La grande salle était pleine mardi matin pour entendre le cofondateur d'Atomic Fiction Ryan Tudhope parler des effets visuels révolutionnaires réalisés sur le film de superhéros à succès de Tim Miller. Le début d'une nouvelle ère, apparemment, puisque plusieurs environnements ont été créés virtuellement à 100 %. M. Tudhope a disséqué pour le public la scène d'ouverture du film - une poursuite automobile - pour montrer concrètement la magie des effets visuels. Des déchets sur le sol, une rambarde sur le viaduc, une pancarte, etc. : comme le dit l'expression, le diable semble vraiment dans les détails.

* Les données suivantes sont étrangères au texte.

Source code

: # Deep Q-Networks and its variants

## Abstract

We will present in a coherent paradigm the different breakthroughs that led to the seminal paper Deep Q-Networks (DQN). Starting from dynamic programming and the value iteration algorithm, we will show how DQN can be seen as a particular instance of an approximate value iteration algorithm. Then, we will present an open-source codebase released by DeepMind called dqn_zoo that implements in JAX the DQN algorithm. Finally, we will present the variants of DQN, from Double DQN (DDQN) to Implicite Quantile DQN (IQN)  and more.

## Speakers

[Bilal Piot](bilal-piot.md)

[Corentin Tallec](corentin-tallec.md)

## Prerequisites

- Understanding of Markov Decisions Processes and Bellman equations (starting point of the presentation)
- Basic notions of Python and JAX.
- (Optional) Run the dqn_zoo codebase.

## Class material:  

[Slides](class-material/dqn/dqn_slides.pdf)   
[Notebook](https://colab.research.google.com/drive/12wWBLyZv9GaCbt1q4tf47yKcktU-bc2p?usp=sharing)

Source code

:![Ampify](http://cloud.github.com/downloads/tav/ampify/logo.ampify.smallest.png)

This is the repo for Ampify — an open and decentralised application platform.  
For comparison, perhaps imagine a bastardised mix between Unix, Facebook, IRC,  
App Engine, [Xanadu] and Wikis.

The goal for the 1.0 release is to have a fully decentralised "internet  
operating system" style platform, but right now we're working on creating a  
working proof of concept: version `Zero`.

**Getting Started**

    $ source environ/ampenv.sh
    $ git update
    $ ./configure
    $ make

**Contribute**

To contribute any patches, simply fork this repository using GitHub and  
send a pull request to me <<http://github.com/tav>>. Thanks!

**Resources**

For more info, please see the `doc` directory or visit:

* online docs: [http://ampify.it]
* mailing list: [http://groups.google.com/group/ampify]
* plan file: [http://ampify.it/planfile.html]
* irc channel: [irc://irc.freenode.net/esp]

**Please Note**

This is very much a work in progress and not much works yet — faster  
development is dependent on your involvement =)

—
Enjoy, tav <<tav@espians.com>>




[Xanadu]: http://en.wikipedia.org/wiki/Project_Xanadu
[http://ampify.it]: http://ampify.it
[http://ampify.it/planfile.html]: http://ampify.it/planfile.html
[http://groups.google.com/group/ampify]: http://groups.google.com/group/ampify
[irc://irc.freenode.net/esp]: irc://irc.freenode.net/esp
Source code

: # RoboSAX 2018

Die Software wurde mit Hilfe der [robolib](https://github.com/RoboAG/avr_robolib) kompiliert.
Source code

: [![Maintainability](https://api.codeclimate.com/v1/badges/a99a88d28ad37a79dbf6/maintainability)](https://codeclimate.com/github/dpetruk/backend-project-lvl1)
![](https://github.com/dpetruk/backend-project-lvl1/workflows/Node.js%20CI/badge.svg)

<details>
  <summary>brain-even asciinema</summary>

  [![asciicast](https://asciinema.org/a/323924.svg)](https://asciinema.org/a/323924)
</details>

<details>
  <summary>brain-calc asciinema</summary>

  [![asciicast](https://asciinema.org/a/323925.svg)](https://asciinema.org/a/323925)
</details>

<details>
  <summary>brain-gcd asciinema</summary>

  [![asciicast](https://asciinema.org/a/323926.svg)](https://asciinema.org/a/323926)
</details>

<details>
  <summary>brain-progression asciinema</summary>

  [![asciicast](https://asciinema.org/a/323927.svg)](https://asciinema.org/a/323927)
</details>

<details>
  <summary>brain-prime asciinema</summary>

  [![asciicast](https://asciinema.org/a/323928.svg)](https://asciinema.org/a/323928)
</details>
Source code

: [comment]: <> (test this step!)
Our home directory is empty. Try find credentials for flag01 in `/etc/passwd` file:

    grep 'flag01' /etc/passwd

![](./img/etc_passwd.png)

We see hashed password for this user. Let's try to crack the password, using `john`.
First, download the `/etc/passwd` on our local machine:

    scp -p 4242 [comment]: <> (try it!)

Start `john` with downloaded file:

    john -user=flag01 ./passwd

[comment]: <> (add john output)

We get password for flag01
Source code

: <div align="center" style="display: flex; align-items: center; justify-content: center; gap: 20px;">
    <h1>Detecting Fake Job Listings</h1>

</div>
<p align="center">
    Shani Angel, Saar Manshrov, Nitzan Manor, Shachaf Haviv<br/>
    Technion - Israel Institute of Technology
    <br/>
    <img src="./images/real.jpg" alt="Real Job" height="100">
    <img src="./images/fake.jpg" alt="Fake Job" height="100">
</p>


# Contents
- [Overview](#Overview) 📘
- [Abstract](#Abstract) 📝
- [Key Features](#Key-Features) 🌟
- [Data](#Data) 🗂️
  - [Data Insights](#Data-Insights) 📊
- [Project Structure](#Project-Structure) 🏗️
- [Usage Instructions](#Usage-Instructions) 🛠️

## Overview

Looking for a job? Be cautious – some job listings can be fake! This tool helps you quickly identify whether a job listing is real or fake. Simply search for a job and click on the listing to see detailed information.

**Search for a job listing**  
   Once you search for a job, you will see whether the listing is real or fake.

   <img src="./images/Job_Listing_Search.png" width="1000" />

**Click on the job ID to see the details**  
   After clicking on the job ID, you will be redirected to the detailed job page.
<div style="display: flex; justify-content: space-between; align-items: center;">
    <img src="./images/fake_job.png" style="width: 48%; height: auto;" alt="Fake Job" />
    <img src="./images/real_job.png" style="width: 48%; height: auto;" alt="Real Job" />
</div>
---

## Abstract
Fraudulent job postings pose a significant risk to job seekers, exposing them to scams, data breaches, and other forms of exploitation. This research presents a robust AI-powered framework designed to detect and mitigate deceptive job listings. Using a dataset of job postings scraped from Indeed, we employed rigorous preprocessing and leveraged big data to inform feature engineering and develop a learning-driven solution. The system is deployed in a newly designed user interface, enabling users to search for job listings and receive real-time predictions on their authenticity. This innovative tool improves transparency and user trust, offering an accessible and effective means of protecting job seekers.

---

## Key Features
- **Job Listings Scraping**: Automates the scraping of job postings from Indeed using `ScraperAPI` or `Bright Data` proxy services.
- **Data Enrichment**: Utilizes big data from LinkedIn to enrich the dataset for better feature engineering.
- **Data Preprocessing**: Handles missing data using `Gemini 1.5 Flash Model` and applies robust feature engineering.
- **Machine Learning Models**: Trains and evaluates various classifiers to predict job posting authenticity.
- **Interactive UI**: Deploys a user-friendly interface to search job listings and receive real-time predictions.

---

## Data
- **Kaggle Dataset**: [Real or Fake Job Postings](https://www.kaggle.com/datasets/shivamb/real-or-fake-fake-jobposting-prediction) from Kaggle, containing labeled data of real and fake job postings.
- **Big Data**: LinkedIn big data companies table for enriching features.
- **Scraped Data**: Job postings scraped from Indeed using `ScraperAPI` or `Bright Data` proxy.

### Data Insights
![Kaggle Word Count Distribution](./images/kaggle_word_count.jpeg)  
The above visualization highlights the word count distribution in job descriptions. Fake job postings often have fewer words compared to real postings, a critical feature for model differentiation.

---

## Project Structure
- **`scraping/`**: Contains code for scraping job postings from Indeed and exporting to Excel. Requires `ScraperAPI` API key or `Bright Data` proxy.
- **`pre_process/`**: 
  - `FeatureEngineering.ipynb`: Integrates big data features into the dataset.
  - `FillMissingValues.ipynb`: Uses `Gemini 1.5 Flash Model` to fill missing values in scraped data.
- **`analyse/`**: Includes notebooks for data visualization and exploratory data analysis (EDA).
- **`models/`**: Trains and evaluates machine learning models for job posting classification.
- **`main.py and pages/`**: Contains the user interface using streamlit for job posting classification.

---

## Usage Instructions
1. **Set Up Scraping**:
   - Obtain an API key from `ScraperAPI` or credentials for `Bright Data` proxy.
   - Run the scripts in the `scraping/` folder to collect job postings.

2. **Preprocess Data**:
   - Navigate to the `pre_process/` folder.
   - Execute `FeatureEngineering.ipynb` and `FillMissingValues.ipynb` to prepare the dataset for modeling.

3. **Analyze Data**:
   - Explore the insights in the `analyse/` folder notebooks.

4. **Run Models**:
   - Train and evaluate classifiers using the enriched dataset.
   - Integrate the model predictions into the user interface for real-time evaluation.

Si bien que Tudhope a parlé de l'importance d'intégrer volontairement quelques imperfections... pour ajouter du réalisme. « Le film est au-dessus de la mêlée et on ne réalise pas qu'il est fait en CG [computer graphics] », explique Olivier Péloquin, un participant au congrès qui travaille chez Alchemy24.

LE SUCCÈS DES X-MEN

Évidemment, tout le monde bombe un peu le torse lorsqu'il est question du nouveau X-Men, qui a été fait presque en totalité au Québec. Pas banal lorsqu'on sait que la superproduction est en tête des box-offices presque partout dans le monde. « Ici, les choses sont bien rodées et ça rend la ville attrayante », a souligné Matt Sloan, qui a supervisé les effets visuels du film pour 20th Century Fox. Ses deux collaborateurs et lui sont revenus sur leur expérience devant une salle pleine en fin de journée. « Plusieurs scènes, comme la transformation d'Angel, étaient complexes à réaliser, mais c'est justement ce qui rend le travail stimulant », a souligné l'un d'eux, Anders Langlands.

COMMENT SÉDUIRE HOLLYWOOD

Comment réussir sa présentation de vente à Hollywood et goûter au Saint-Graal des grandes productions ? Voilà le thème d'une conférence fort courue, à laquelle participaient des panélistes de renom établis à Los Angeles. « Aujourd'hui, le monde a rapetissé, on peut confier des boulots à différents endroits. Ça prend donc de la vitesse et de la qualité », explique Shane Reid, de MRC Studios, qui a notamment travaillé sur l'excellente série américaine Fringe. « Nous sommes accessibles, mais faites cependant vos devoirs au sujet de l'entreprise où vous voulez travailler », ajoute-t-il. « J'encourage les gens à envoyer des courriels aux studios. C'est comme ça que j'ai moi-même décroché mon emploi », explique pour sa part Blanca Lista, de Jim Henson Co.

LA RÉALITÉ VIRTUELLE

Il y avait foule mercredi matin pour l'ouverture du congrès. Des jeunes pour la plupart, dont plusieurs travaillent dans des boîtes d'effets visuels ou sont aux études. En dehors des conférences, il était possible de vivre une expérience de réalité virtuelle, grâce à l'expertise du Centre de développement et de recherche en imagerie numérique du cégep de Matane. En gros, on devait porter un casque et des gants, puis accompagner une employée portant un costume truffé de capteurs de mouvements dans un voyage virtuel menant à des univers 100 % créés à l'ordinateur. Au moyen d'un ascenseur imaginaire, on s'est notamment retrouvé dans une bibliothèque et un monde fantastique de jeux vidéo, où le vertige et les cris d'oiseaux semblent particulièrement réels. Côté sensations, il faut le vivre, même si on a l'impression d'être un peu ivre à cause d'un petit décalage entre nos mouvements et l'action.